### Problem statement
Produce a verbatim copy of the following records, leaving out all pictures.

### The data
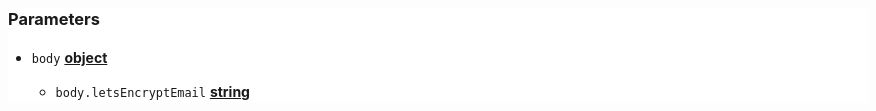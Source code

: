 ### Parameters

*   `body` **[object][60]**&#x20;

    *   `body.letsEncryptEmail` **[string][61]**&#x20;

[1]: #client

[2]: #rest

[3]: #projects

[4]: #monitor

[5]: #settings

[6]: #login

[7]: #logout

[8]: #getuser

[9]: #getlicensepayload

[10]: #parameters

[11]: #activatelicense

[12]: #parameters-1

[13]: #credentials

[14]: #properties

[15]: #clientconfig

[16]: #properties-1

[17]: #managers

[18]: #properties-2

[19]: #clientready

[20]: #user

[21]: #properties-3

[22]: #constructor

[23]: #parameters-2

[24]: #cancreate

[25]: #create

[26]: #parameters-3

[27]: #destory

[28]: #parameters-4

[29]: #inspect

[30]: #parameters-5

[31]: #list

[32]: #listwithservices

[33]: #monitormanager

[34]: #parameters-6

[35]: #constructor-1

[36]: #parameters-7

[37]: #changecredentials

[38]: #parameters-8

[39]: #getgithubtoken

[40]: #getletsencryptemail

[41]: #getpaneldomain

[42]: #getserverip

[43]: #gettraefikcustomconfig

[44]: #prunedockerbuilder

[45]: #prunedockerimages

[46]: #refreshserverip

[47]: #restarteasypanel

[48]: #restarttraefik

[49]: #setdockerprunedaily

[50]: #parameters-9

[51]: #setgithubtoken

[52]: #parameters-10

[53]: #setpaneldomain

[54]: #parameters-11

[55]: #updatetraefikcustomconfig

[56]: #parameters-12

[57]: #setletsencryptemail

[58]: #parameters-13

[59]: https://developer.mozilla.org/docs/Web/JavaScript/Reference/Global_Objects/Promise

[60]: https://developer.mozilla.org/docs/Web/JavaScript/Reference/Global_Objects/Object

[61]: https://developer.mozilla.org/docs/Web/JavaScript/Reference/Global_Objects/String

[62]: https://developer.mozilla.org/docs/Web/JavaScript/Reference/Global_Objects/Boolean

### Answer area
Source code

: ### Parameters

*   `body` **[object][60]**&#x20;

    *   `body.letsEncryptEmail` **[string][61]**&#x20;

[1]: #client

[2]: #rest

[3]: #projects

[4]: #monitor

[5]: #settings

[6]: #login

[7]: #logout

[8]: #getuser

[9]: #getlicensepayload

[10]: #parameters

[11]: #activatelicense

[12]: #parameters-1

[13]: #credentials

[14]: #properties

[15]: #clientconfig

[16]: #properties-1

[17]: #managers

[18]: #properties-2

[19]: #clientready

[20]: #user

[21]: #properties-3

[22]: #constructor

[23]: #parameters-2

[24]: #cancreate

[25]: #create

[26]: #parameters-3

[27]: #destory

[28]: #parameters-4

[29]: #inspect

[30]: #parameters-5

[31]: #list

[32]: #listwithservices

[33]: #monitormanager

[34]: #parameters-6

[35]: #constructor-1

[36]: #parameters-7

[37]: #changecredentials

[38]: #parameters-8

[39]: #getgithubtoken

[40]: #getletsencryptemail

[41]: #getpaneldomain

[42]: #getserverip

[43]: #gettraefikcustomconfig

[44]: #prunedockerbuilder

[45]: #prunedockerimages

[46]: #refreshserverip

[47]: #restarteasypanel

[48]: #restarttraefik

[49]: #setdockerprunedaily

[50]: #parameters-9

[51]: #setgithubtoken

[52]: #parameters-10

[53]: #setpaneldomain

[54]: #parameters-11

[55]: #updatetraefikcustomconfig

[56]: #parameters-12

[57]: #setletsencryptemail

[58]: #parameters-13

[59]: https://developer.mozilla.org/docs/Web/JavaScript/Reference/Global_Objects/Promise

[60]: https://developer.mozilla.org/docs/Web/JavaScript/Reference/Global_Objects/Object

[61]: https://developer.mozilla.org/docs/Web/JavaScript/Reference/Global_Objects/String

[62]: https://developer.mozilla.org/docs/Web/JavaScript/Reference/Global_Objects/Boolean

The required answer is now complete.